**YOUR OBJECTIVE:**
Only the lines from the one with "- Interact with great members and developers" through the end of the material below belong in the reply; transcribe them exactly.
☆ ☆ ☆
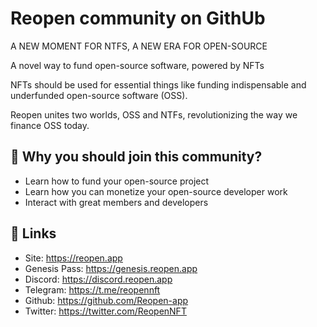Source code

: # Reopen community on GithUb

A NEW MOMENT FOR NTFS, A NEW ERA FOR OPEN-SOURCE

A novel way to fund open-source software, powered by NFTs

NFTs should be used for essential things like funding indispensable and underfunded open-source software (OSS).

Reopen unites two worlds, OSS and NTFs, revolutionizing the way we finance OSS today.

## 💊 Why you should join this community?

- Learn how to fund your open-source project
- Learn how you can monetize your open-source developer work
- Interact with great members and developers


## 🔗 Links

- Site: <https://reopen.app>
- Genesis Pass: <https://genesis.reopen.app>
- Discord: <https://discord.reopen.app>
- Telegram: <https://t.me/reopennft>
- Github: <https://github.com/Reopen-app>
- Twitter: <https://twitter.com/ReopenNFT>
☆ ☆ ☆
**RESULT FOR THIS EXERCISE:**
- Interact with great members and developers


## 🔗 Links

- Site: <https://reopen.app>
- Genesis Pass: <https://genesis.reopen.app>
- Discord: <https://discord.reopen.app>
- Telegram: <https://t.me/reopennft>
- Github: <https://github.com/Reopen-app>
- Twitter: <https://twitter.com/ReopenNFT>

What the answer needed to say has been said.